• _TASK PROMPT_:
All lines from the one with "chosen mongodb ." to the end of the listing below are to be transcribed exactly; both end lines are included, and no other lines are.

• _ENTRIES PROVIDED_:

▬▬▬▬▬▬

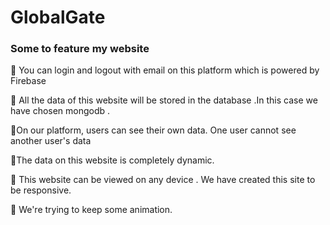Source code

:# GlobalGate

### Some to feature my website

📌 You can login and logout with email on this platform which is powered by Firebase

📌 All the data of this website will be stored in the database .In this case we have chosen mongodb .

📌On our platform, users can see their own data. One user cannot see another user's data

📌The data on this website is completely dynamic.

📌 This website can be viewed on any device . We have created this site to be responsive.

📌 We're trying to keep some animation.

<!--
Accent (Premium Look)

Gold: #D4AF37
Beige: #F5DEB3
 -->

▬▬▬▬▬▬

• _SOLUTION_:
📌 All the data of this website will be stored in the database .In this case we have chosen mongodb .

📌On our platform, users can see their own data. One user cannot see another user's data

📌The data on this website is completely dynamic.

📌 This website can be viewed on any device . We have created this site to be responsive.

📌 We're trying to keep some animation.

<!--
Accent (Premium Look)

Gold: #D4AF37
Beige: #F5DEB3
 -->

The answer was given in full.